Thanks for encouraging me to persevere,I finally got it! Used a Stanley knife blade at the join, then after eating my spinach (or drinking the Australian equivalent which comes in brown bottles) one hand on the timing cover for support and working the top of the gearbox with the other back and forth finally got discernible movement then it was just a matter of time (and a couple more brown bottles). Both covers had been assembled without gaskets, I'm thinking about using gaskets to assemble but does that mean I have to shim something?
 
Orginaly they had gaskets and I always fit them so you won't need to shim anything.

Ashley
 
I feel for ya bro.
Mine wouldn't budge with rubber mallets and access with wooden drifts is still a bitch.

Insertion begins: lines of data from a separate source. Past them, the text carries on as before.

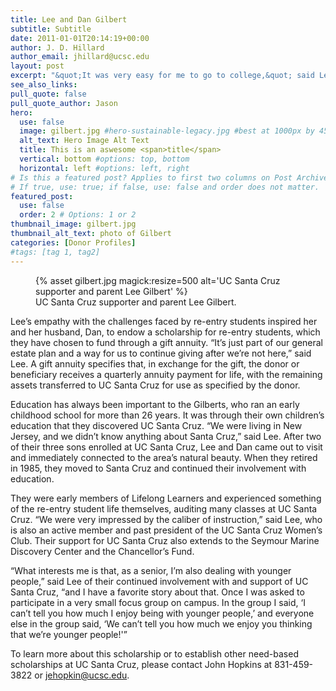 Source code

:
 ```yaml
---
title: Lee and Dan Gilbert
subtitle: Subtitle
date: 2011-01-01T20:14:19+00:00
author: J. D. Hillard
author_email: jhillard@ucsc.edu
layout: post
excerpt: "&quot;It was very easy for me to go to college,&quot; said Lee Gilbert, a graduate of Douglass College in New Jersey. &quot;My parents paid for it, and I lived in a dorm. We were served our meals in a dining room by waitresses! So I could particularly appreciate how hard it is for any re-entry student, and especially for women.&quot;"
see_also_links:
pull_quote: false
pull_quote_author: Jason
hero:
  use: false
  image: gilbert.jpg #hero-sustainable-legacy.jpg #best at 1000px by 450px
  alt_text: Hero Image Alt Text
  title: This is an aswesome <span>title</span>
  vertical: bottom #options: top, bottom
  horizontal: left #options: left, right
# Is this a featured post? Applies to first two columns on Post Archive Page.
# If true, use: true; if false, use: false and order does not matter.
featured_post:
  use: false
  order: 2 # Options: 1 or 2
thumbnail_image: gilbert.jpg
thumbnail_alt_text: photo of Gilbert
categories: [Donor Profiles]
#tags: [tag 1, tag2]
---
```

<figure class="inline-image right">
{% asset gilbert.jpg magick:resize=500 alt='UC Santa Cruz supporter and parent Lee Gilbert' %}
<figcaption>UC Santa Cruz supporter and parent Lee Gilbert.</figcaption></figure>

Lee&#8217;s empathy with the challenges faced by re-entry students inspired her and her husband, Dan, to endow a scholarship for re-entry students, which they have chosen to fund through a gift annuity. &#8220;It&#8217;s just part of our general estate plan and a way for us to continue giving after we&#8217;re not here,&#8221; said Lee. A gift annuity specifies that, in exchange for the gift, the donor or beneficiary receives a quarterly annuity payment for life, with the remaining assets transferred to UC Santa Cruz for use as specified by the donor.

Education has always been important to the Gilberts, who ran an early childhood school for more than 26 years. It was through their own children&#8217;s education that they discovered UC Santa Cruz. &#8220;We were living in New Jersey, and we didn&#8217;t know anything about Santa Cruz,&#8221; said Lee. After two of their three sons enrolled at UC Santa Cruz, Lee and Dan came out to visit and immediately connected to the area&#8217;s natural beauty. When they retired in 1985, they moved to Santa Cruz and continued their involvement with education.

They were early members of Lifelong Learners and experienced something of the re-entry student life themselves, auditing many classes at UC Santa Cruz. &#8220;We were very impressed by the caliber of instruction,&#8221; said Lee, who is also an active member and past president of the UC Santa Cruz Women&#8217;s Club. Their support for UC Santa Cruz also extends to the Seymour Marine Discovery Center and the Chancellor&#8217;s Fund.

&#8220;What interests me is that, as a senior, I&#8217;m also dealing with younger people,&#8221; said Lee of their continued involvement with and support of UC Santa Cruz, &#8220;and I have a favorite story about that. Once I was asked to participate in a very small focus group on campus. In the group I said, &#8216;I can&#8217;t tell you how much I enjoy being with younger people,&#8217; and everyone else in the group said, &#8216;We can&#8217;t tell you how much we enjoy you thinking that we&#8217;re younger people!'&#8221;

To learn more about this scholarship or to establish other need-based scholarships at UC Santa Cruz, please contact John Hopkins at 831-459-3822 or <jehopkin@ucsc.edu>.
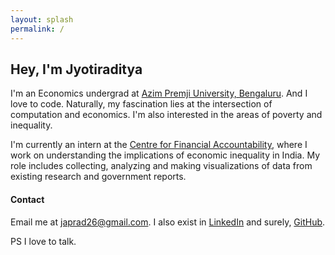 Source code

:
 ```yaml
---
layout: splash
permalink: /
---
```

## Hey, I'm Jyotiraditya

I'm an Economics undergrad at [Azim Premji University, Bengaluru](https://azimpremjiuniversity.edu.in). 
And I love to code.
Naturally, my fascination lies at the intersection of  computation and economics. 
I'm also interested in the areas of poverty and inequality. 

I'm currently an intern at the [Centre for Financial Accountability](https://cenfa.org), where I work on understanding the implications of economic inequality in India.
My role includes collecting, analyzing and making visualizations of data from existing research and government reports.

#### Contact
Email me at [japrad26@gmail.com](mailto:japrad26@gmail.com).
I also exist in [LinkedIn](https://www.linkedin.com/in/jyotiraditya-pradhan-507858235/) and surely, [GitHub](https://github.com/JaPrad).

PS I love to talk.
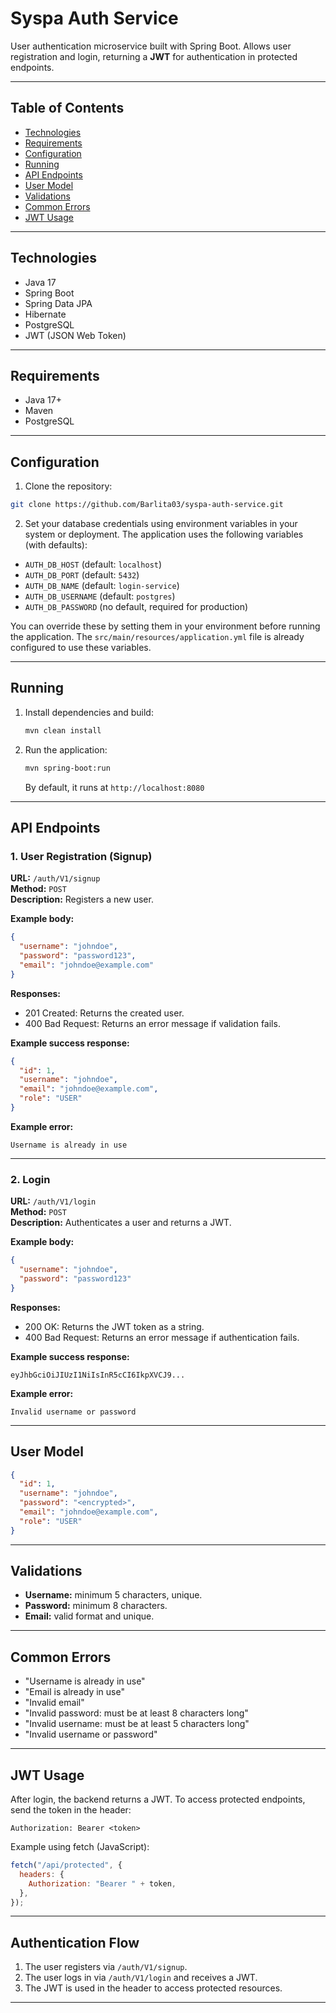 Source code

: # Syspa Auth Service

User authentication microservice built with Spring Boot. Allows user registration and login, returning a **JWT** for authentication in protected endpoints.

---

## Table of Contents

- [Technologies](#technologies)
- [Requirements](#requirements)
- [Configuration](#configuration)
- [Running](#running)
- [API Endpoints](#api-endpoints)
- [User Model](#user-model)
- [Validations](#validations)
- [Common Errors](#common-errors)
- [JWT Usage](#jwt-usage)

---

## Technologies

- Java 17
- Spring Boot
- Spring Data JPA
- Hibernate
- PostgreSQL
- JWT (JSON Web Token)

---

## Requirements

- Java 17+
- Maven
- PostgreSQL

---

## Configuration

1. Clone the repository:

```bash
git clone https://github.com/Barlita03/syspa-auth-service.git
```

2. Set your database credentials using environment variables in your system or deployment. The application uses the following variables (with defaults):

- `AUTH_DB_HOST` (default: `localhost`)
- `AUTH_DB_PORT` (default: `5432`)
- `AUTH_DB_NAME` (default: `login-service`)
- `AUTH_DB_USERNAME` (default: `postgres`)
- `AUTH_DB_PASSWORD` (no default, required for production)

You can override these by setting them in your environment before running the application. The `src/main/resources/application.yml` file is already configured to use these variables.

---

## Running

1. Install dependencies and build:
   ```bash
   mvn clean install
   ```
2. Run the application:
   ```bash
   mvn spring-boot:run
   ```
   By default, it runs at `http://localhost:8080`

---

## API Endpoints

### 1. User Registration (Signup)

**URL:** `/auth/V1/signup`  
**Method:** `POST`  
**Description:** Registers a new user.

**Example body:**

```json
{
  "username": "johndoe",
  "password": "password123",
  "email": "johndoe@example.com"
}
```

**Responses:**

- 201 Created: Returns the created user.
- 400 Bad Request: Returns an error message if validation fails.

**Example success response:**

```json
{
  "id": 1,
  "username": "johndoe",
  "email": "johndoe@example.com",
  "role": "USER"
}
```

**Example error:**

```
Username is already in use
```

---

### 2. Login

**URL:** `/auth/V1/login`  
**Method:** `POST`  
**Description:** Authenticates a user and returns a JWT.

**Example body:**

```json
{
  "username": "johndoe",
  "password": "password123"
}
```

**Responses:**

- 200 OK: Returns the JWT token as a string.
- 400 Bad Request: Returns an error message if authentication fails.

**Example success response:**

```
eyJhbGciOiJIUzI1NiIsInR5cCI6IkpXVCJ9...
```

**Example error:**

```
Invalid username or password
```

---

## User Model

```json
{
  "id": 1,
  "username": "johndoe",
  "password": "<encrypted>",
  "email": "johndoe@example.com",
  "role": "USER"
}
```

---

## Validations

- **Username:** minimum 5 characters, unique.
- **Password:** minimum 8 characters.
- **Email:** valid format and unique.

---

## Common Errors

- "Username is already in use"
- "Email is already in use"
- "Invalid email"
- "Invalid password: must be at least 8 characters long"
- "Invalid username: must be at least 5 characters long"
- "Invalid username or password"

---

## JWT Usage

After login, the backend returns a JWT. To access protected endpoints, send the token in the header:

```http
Authorization: Bearer <token>
```

Example using fetch (JavaScript):

```js
fetch("/api/protected", {
  headers: {
    Authorization: "Bearer " + token,
  },
});
```

---

## Authentication Flow

1. The user registers via `/auth/V1/signup`.
2. The user logs in via `/auth/V1/login` and receives a JWT.
3. The JWT is used in the header to access protected resources.

---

I was successful by carefully placing a thin 2" putty knife on the gasket edge, and driving the putty knife between the cases. As I recall you can get to the cases and have room to strike the end of the putty knife at about 4:00 and 7:00. The idea is the putty knife is about the same thickness as the gasket and wide enough not to divot to cases. Don't drive the putty knife much more than 1/4" into the case, wiggle it back and forth then work your way along the seal, wiggling as you make progress. slow, gentle and don't nick the edge of the cases. Mine cases didn't split apart until I had worked both sides like this. No damage.
 
Are you all missing something? Whack the clutch and it will drive the cases apart.